Cars for Latin American market dangerously ill-equipped.
Mexico manufactures three million cars per year, making the country the fourth largest auto exporter in the world. But here’s the the thing: Mexico has no brands of its own.
No, according Associated Press reporter Adriana Gomez Licon it’s global companies “like General Motors and Nissan” who comprise the booming Mexican auto industry, and the quality of what those companies make depends on what countries the end products are being shipped to. The reporter states:
Vehicles destined to say in Mexico or go south to the rest of Latin America carry a code signifying there’s no need for anti-lock braking systems, electronic stability control, or more than two air bags, if any, in its basic models.
The exact same cars, however, if being shipped to the U.S. or Europe are as fully-equipped with safety equipment as their destination countries require.

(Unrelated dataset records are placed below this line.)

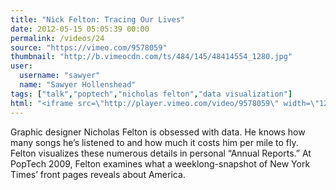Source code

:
 ```yaml
---
title: "Nick Felton: Tracing Our Lives"
date: 2012-05-15 05:05:39 00:00
permalink: /videos/24
source: "https://vimeo.com/9578059"
thumbnail: "http://b.vimeocdn.com/ts/484/145/48414554_1280.jpg"
user:
  username: "sawyer"
  name: "Sawyer Hollenshead"
tags: ["talk","poptech","nicholas felton","data visualization"]
html: "<iframe src=\"http://player.vimeo.com/video/9578059\" width=\"1280\" height=\"720\" frameborder=\"0\" webkitAllowFullScreen mozallowfullscreen allowFullScreen></iframe>"
---
```


Graphic designer Nicholas Felton is obsessed with data. He knows how many songs he’s listened to and how much it costs him per mile to fly. Felton visualizes these numerous details in personal “Annual Reports.” At PopTech 2009, Felton examines what a weeklong-snapshot of New York Times’ front pages reveals about America.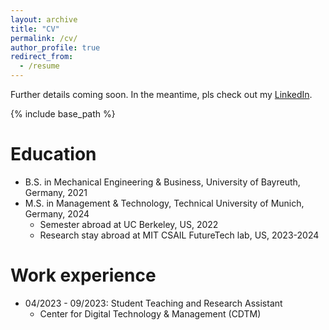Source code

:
 ```yaml
---
layout: archive
title: "CV"
permalink: /cv/
author_profile: true
redirect_from:
  - /resume
---
```


Further details coming soon. In the meantime, pls check out my [LinkedIn](https://www.linkedin.com/in/sebastian-sartor/).

 {% include base_path %}

Education
======
* B.S. in Mechanical Engineering & Business, University of Bayreuth, Germany, 2021
* M.S. in Management & Technology, Technical University of Munich, Germany, 2024
  * Semester abroad at UC Berkeley, US, 2022
  * Research stay abroad at MIT CSAIL FutureTech lab, US, 2023-2024

Work experience
======
* 04/2023 - 09/2023: Student Teaching and Research Assistant
  * Center for Digital Technology & Management (CDTM)

  
<!-- 
Skills
======
* Skill 1
* Skill 2
  * Sub-skill 2.1
  * Sub-skill 2.2
  * Sub-skill 2.3
* Skill 3

Publications
======
  <ul>{% for post in site.publications %}
    {% include archive-single-cv.html %}
  {% endfor %}</ul>
  
Talks
======
  <ul>{% for post in site.talks %}
    {% include archive-single-talk-cv.html %}
  {% endfor %}</ul>
  
Teaching
======
  <ul>{% for post in site.teaching %}
    {% include archive-single-cv.html %}
  {% endfor %}</ul>
  
Service and leadership
======
* Currently signed in to 43 different slack teams
 -->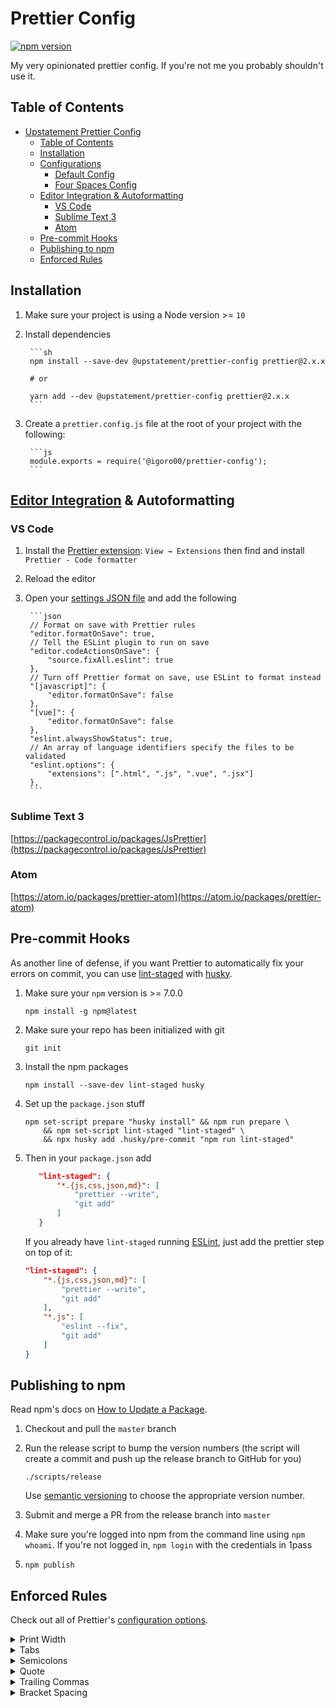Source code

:# Prettier Config

[![npm version](https://badge.fury.io/js/%40upstatement%2Fprettier-config.svg)](https://badge.fury.io/js/%40upstatement%2Fprettier-config)

My very opinionated prettier config. If you're not me you probably shouldn't use it.

## Table of Contents

- [Upstatement Prettier Config](#upstatement-prettier-config)
	- [Table of Contents](#table-of-contents)
	- [Installation](#installation)
	- [Configurations](#configurations)
		- [Default Config](#default-config)
		- [Four Spaces Config](#four-spaces-config)
	- [Editor Integration & Autoformatting](#editor-integration--autoformatting)
		- [VS Code](#vs-code)
		- [Sublime Text 3](#sublime-text-3)
		- [Atom](#atom)
	- [Pre-commit Hooks](#pre-commit-hooks)
	- [Publishing to npm](#publishing-to-npm)
	- [Enforced Rules](#enforced-rules)

## Installation

1. Make sure your project is using a Node version >= `10`

2. Install dependencies

		```sh
		npm install --save-dev @upstatement/prettier-config prettier@2.x.x

		# or

		yarn add --dev @upstatement/prettier-config prettier@2.x.x
		```

3. Create a `prettier.config.js` file at the root of your project with the following:

		```js
		module.exports = require('@igoro00/prettier-config');
		```

## [Editor Integration](https://prettier.io/docs/en/editors.html) & Autoformatting

### VS Code

1. Install the [Prettier extension](https://marketplace.visualstudio.com/items?itemName=esbenp.prettier-vscode): `View → Extensions` then find and install `Prettier - Code formatter`
2. Reload the editor
3. Open your [settings JSON file](https://code.visualstudio.com/docs/getstarted/settings#_settings-file-locations) and add the following

		```json
		// Format on save with Prettier rules
		"editor.formatOnSave": true,
		// Tell the ESLint plugin to run on save
		"editor.codeActionsOnSave": {
			"source.fixAll.eslint": true
		},
		// Turn off Prettier format on save, use ESLint to format instead
		"[javascript]": {
			"editor.formatOnSave": false
		},
		"[vue]": {
			"editor.formatOnSave": false
		},
		"eslint.alwaysShowStatus": true,
		// An array of language identifiers specify the files to be validated
		"eslint.options": {
			"extensions": [".html", ".js", ".vue", ".jsx"]
		},
		```

### Sublime Text 3

[https://packagecontrol.io/packages/JsPrettier](https://packagecontrol.io/packages/JsPrettier)

### Atom

[https://atom.io/packages/prettier-atom](https://atom.io/packages/prettier-atom)

## Pre-commit Hooks

As another line of defense, if you want Prettier to automatically fix your errors on commit, you can use [lint-staged](https://github.com/okonet/lint-staged) with [husky](https://github.com/typicode/husky).

1. Make sure your `npm` version is >= 7.0.0

	 ```shell
	 npm install -g npm@latest
	 ```

2. Make sure your repo has been initialized with git

	 ```shell
	 git init
	 ```

3. Install the npm packages

	 ```shell
	 npm install --save-dev lint-staged husky
	 ```

4. Set up the `package.json` stuff

	 ```shell
	 npm set-script prepare "husky install" && npm run prepare \
		 && npm set-script lint-staged "lint-staged" \
		 && npx husky add .husky/pre-commit "npm run lint-staged"
	 ```

5. Then in your `package.json` add

	 ```json
		"lint-staged": {
			"*.{js,css,json,md}": [
				"prettier --write",
				"git add"
			]
		}
	 ```

	 If you already have `lint-staged` running [ESLint](https://github.com/Upstatement/eslint-config#pre-commit-hook), just add the prettier step on top of it:

	 ```json
	 "lint-staged": {
		 "*.{js,css,json,md}": [
			 "prettier --write",
			 "git add"
		 ],
		 "*.js": [
			 "eslint --fix",
			 "git add"
		 ]
	 }
	 ```

## Publishing to npm

Read npm's docs on [How to Update a Package](https://docs.npmjs.com/getting-started/publishing-npm-packages#how-to-update-a-package).

1. Checkout and pull the `master` branch

2. Run the release script to bump the version numbers (the script will create a commit and push up the release branch to GitHub for you)

	```shell
	./scripts/release
	```

	Use [semantic versioning](https://docs.npmjs.com/about-semantic-versioning/) to choose the appropriate version number.

3. Submit and merge a PR from the release branch into `master`

4. Make sure you're logged into npm from the command line using `npm whoami`. If you're not logged in, `npm login` with the credentials in 1pass

5. `npm publish`

## Enforced Rules

Check out all of Prettier's [configuration options](https://prettier.io/docs/en/options.html).

<details>
	<summary>Print Width</summary>

	Line wrap at 100 characters.

</details>

<details>
	<summary>Tabs</summary>

	Spaces are for separating words, not scope of code blocks!

</details>

<details>
	<summary>Semicolons</summary>

	Always print semicolons at the ends of statements.

	```js
	const greeting = 'hi';
	```

</details>

<details>
	<summary>Quote</summary>

	Use an actual quotes instead of apostrophes.

	```js
	const quote = "With double quotes you don't have to escape apostrophes. It's better, isn't it?";
	```

</details>

<details>
	<summary>Trailing Commas</summary>

	Always put trailing commas.

	```js
	const obj = {
		a: 'hi',
		b: 'hey',
	};
	```

</details>

<details>
	<summary>Bracket Spacing</summary>

	Print spaces between brackets in object literals.

	```js
	{ foo: bar }
	```

</details>
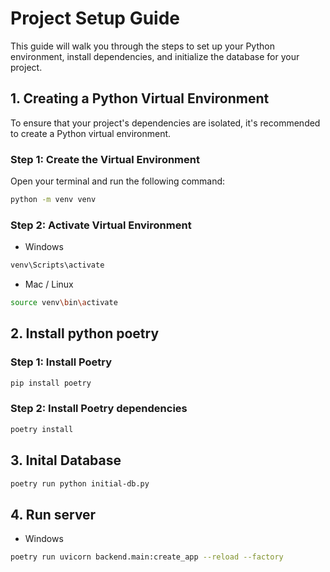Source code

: # Project Setup Guide

This guide will walk you through the steps to set up your Python environment, install dependencies, and initialize the database for your project.

## 1. Creating a Python Virtual Environment

To ensure that your project's dependencies are isolated, it's recommended to create a Python virtual environment.

### Step 1: Create the Virtual Environment

Open your terminal and run the following command:

```bash
python -m venv venv
```

### Step 2: Activate Virtual Environment
* Windows
```bash
venv\Scripts\activate
```
* Mac / Linux
```bash
source venv\bin\activate
```

## 2. Install python poetry

### Step 1: Install Poetry

```bash
pip install poetry
```

### Step 2: Install Poetry dependencies

```bash
poetry install
```

## 3. Inital Database
```bash
poetry run python initial-db.py
```

## 4. Run server
* Windows
```bash
poetry run uvicorn backend.main:create_app --reload --factory
```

In the last ten years auto fatalities in Mexico have increased by 58 percent while U.S. car deaths have decreased 40 percent.
So is this an ethical problem for the auto manufacturers who are saving millions of dollars at the cost of Latin American lives, or is this a regulatory matter for each country?
You can read the full story here.
photo bettyx1138 / Flickr
Hi, that is true we moved from Mexico to USA and we brought our mexican car a ford fiesta. It seems that all the Fiesta in USA were manufactured in Mexico, but there are a lot of differences as you described above, besides a mexican car costs more in Mexico than in USA with less equipment. I think that big companies just follow or take advantage of our poor government system, so we must stop corruption and then as mexicans we can demand the same quality to big companies.